ROM taz | Die Hauptbeschuldigte des Korruptionsskandals, die mittlerweile suspendierte Vizepräsidentin des Europäischen Parlaments Eva Kaili, ist zwar Griechin, aber die meisten anderen stammen aus Italien. Auch eine weitere zentrale Figur des Netzwerks: Antonio Panzeri, ein ehemaliger linker Abgeordneter des Europäischen Parlaments.
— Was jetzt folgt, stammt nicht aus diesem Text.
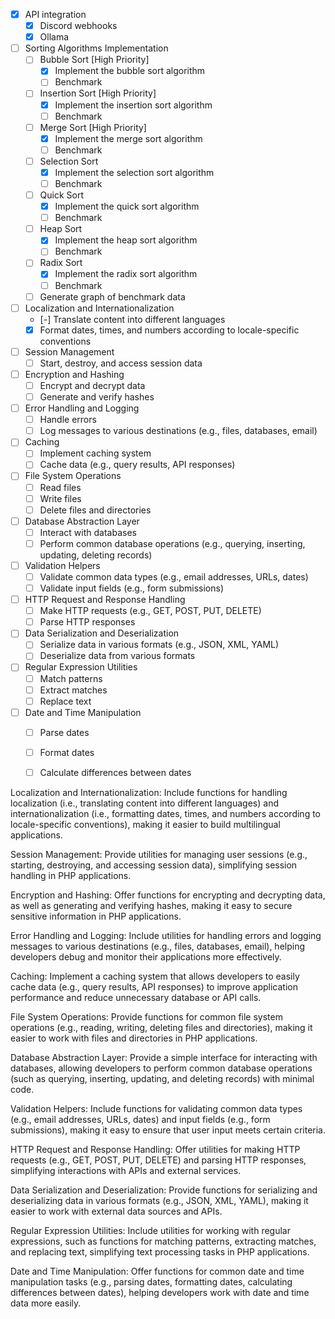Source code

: - [x] API integration
    - [x] Discord webhooks
    - [x] Ollama
- [ ] Sorting Algorithms Implementation
    - [ ] Bubble Sort [High Priority]
        - [x] Implement the bubble sort algorithm
        - [ ] Benchmark
    - [ ] Insertion Sort [High Priority]
        - [x] Implement the insertion sort algorithm
        - [ ] Benchmark
    - [ ] Merge Sort [High Priority]
        - [x] Implement the merge sort algorithm
        - [ ] Benchmark
    - [ ] Selection Sort
        - [x] Implement the selection sort algorithm
        - [ ] Benchmark
    - [ ] Quick Sort
        - [x] Implement the quick sort algorithm
        - [ ] Benchmark
    - [ ] Heap Sort
        - [x] Implement the heap sort algorithm
        - [ ] Benchmark
    - [ ] Radix Sort
        - [x] Implement the radix sort algorithm
        - [ ] Benchmark
    - [ ] Generate graph of benchmark data
- [ ] Localization and Internationalization
    - [-] Translate content into different languages
    - [x] Format dates, times, and numbers according to locale-specific conventions
- [ ] Session Management
    - [ ] Start, destroy, and access session data
- [ ] Encryption and Hashing
    - [ ] Encrypt and decrypt data
    - [ ] Generate and verify hashes
- [ ] Error Handling and Logging
    - [ ] Handle errors
    - [ ] Log messages to various destinations (e.g., files, databases, email)
- [ ] Caching
    - [ ] Implement caching system
    - [ ] Cache data (e.g., query results, API responses)
- [ ] File System Operations
    - [ ] Read files
    - [ ] Write files
    - [ ] Delete files and directories
- [ ] Database Abstraction Layer
    - [ ] Interact with databases
    - [ ] Perform common database operations (e.g., querying, inserting, updating, deleting records)
- [ ] Validation Helpers
    - [ ] Validate common data types (e.g., email addresses, URLs, dates)
    - [ ] Validate input fields (e.g., form submissions)
- [ ] HTTP Request and Response Handling
    - [ ] Make HTTP requests (e.g., GET, POST, PUT, DELETE)
    - [ ] Parse HTTP responses
- [ ] Data Serialization and Deserialization
    - [ ] Serialize data in various formats (e.g., JSON, XML, YAML)
    - [ ] Deserialize data from various formats
- [ ] Regular Expression Utilities
    - [ ] Match patterns
    - [ ] Extract matches
    - [ ] Replace text
- [ ] Date and Time Manipulation
    - [ ] Parse dates
    - [ ] Format dates
    - [ ] Calculate differences between dates


Localization and Internationalization: Include functions for handling localization (i.e., translating content into different languages) and internationalization (i.e., formatting dates, times, and numbers according to locale-specific conventions), making it easier to build multilingual applications.

Session Management: Provide utilities for managing user sessions (e.g., starting, destroying, and accessing session data), simplifying session handling in PHP applications.

Encryption and Hashing: Offer functions for encrypting and decrypting data, as well as generating and verifying hashes, making it easy to secure sensitive information in PHP applications.

Error Handling and Logging: Include utilities for handling errors and logging messages to various destinations (e.g., files, databases, email), helping developers debug and monitor their applications more effectively.

Caching: Implement a caching system that allows developers to easily cache data (e.g., query results, API responses) to improve application performance and reduce unnecessary database or API calls.

File System Operations: Provide functions for common file system operations (e.g., reading, writing, deleting files and directories), making it easier to work with files and directories in PHP applications.

Database Abstraction Layer: Provide a simple interface for interacting with databases, allowing developers to perform common database operations (such as querying, inserting, updating, and deleting records) with minimal code.

Validation Helpers: Include functions for validating common data types (e.g., email addresses, URLs, dates) and input fields (e.g., form submissions), making it easy to ensure that user input meets certain criteria.

HTTP Request and Response Handling: Offer utilities for making HTTP requests (e.g., GET, POST, PUT, DELETE) and parsing HTTP responses, simplifying interactions with APIs and external services.

Data Serialization and Deserialization: Provide functions for serializing and deserializing data in various formats (e.g., JSON, XML, YAML), making it easier to work with external data sources and APIs.

Regular Expression Utilities: Include utilities for working with regular expressions, such as functions for matching patterns, extracting matches, and replacing text, simplifying text processing tasks in PHP applications.

Date and Time Manipulation: Offer functions for common date and time manipulation tasks (e.g., parsing dates, formatting dates, calculating differences between dates), helping developers work with date and time data more easily.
Neben seinem Haftbefehl bestätigte am Sonntag die belgische Justiz die für Francesco Giorgi, den Parlamentsmitarbeiter und Lebensgefährten Kailis sowie für den Generalsekräter der Organisation No Peace without Justice, Niccolò Figà-Talamanca. Alle drei bleiben wie Kaili weiter im Gefängnis. Die Tochter und die Frau Panzeris stehen aufgrund eines Europäischen Haftbefehls in Italien unter Hausarrest.

Hingegen wieder auf freiem Fuß sind Kailis Vater Alexandros Kaili und Luca Visentini. Letzterer wurde im November zum Generalsekretär des Internationalen Gewerkschaftsbundes gewählt, des weltweiten Dachverbandes der Gewerkschaften, der seinen Sitz in Brüssel hat. Trotzdem sind die Ermittlungen gegen sie noch nicht eingestellt.

Das Netzwerk soll versucht haben, Katar einen Ruf als ar­beit­neh­me­r*in­nen­freund­li­ches Land zu verschaffen – gegen ein üppiges Entgelt. In Panzeris Brüsseler Wohnung fanden die Er­mitt­le­r*in­nen laut italienischen Medien jene 600.000 Euro in bar, deren Beschlagnahmung sie nach der Razzia bekannt gaben.

„Nicht wieder 100.000 Euro“

Das überrascht, betrachtet man die bisherige Karriere Antonio Panzeris: immer klar links, immer engagiert im Kampf für die Rechte der Arbeitnehmer*innen. So machte der 67-Jährige seinen Weg beim größten italienischen Gewerkschaftsbund CGIL.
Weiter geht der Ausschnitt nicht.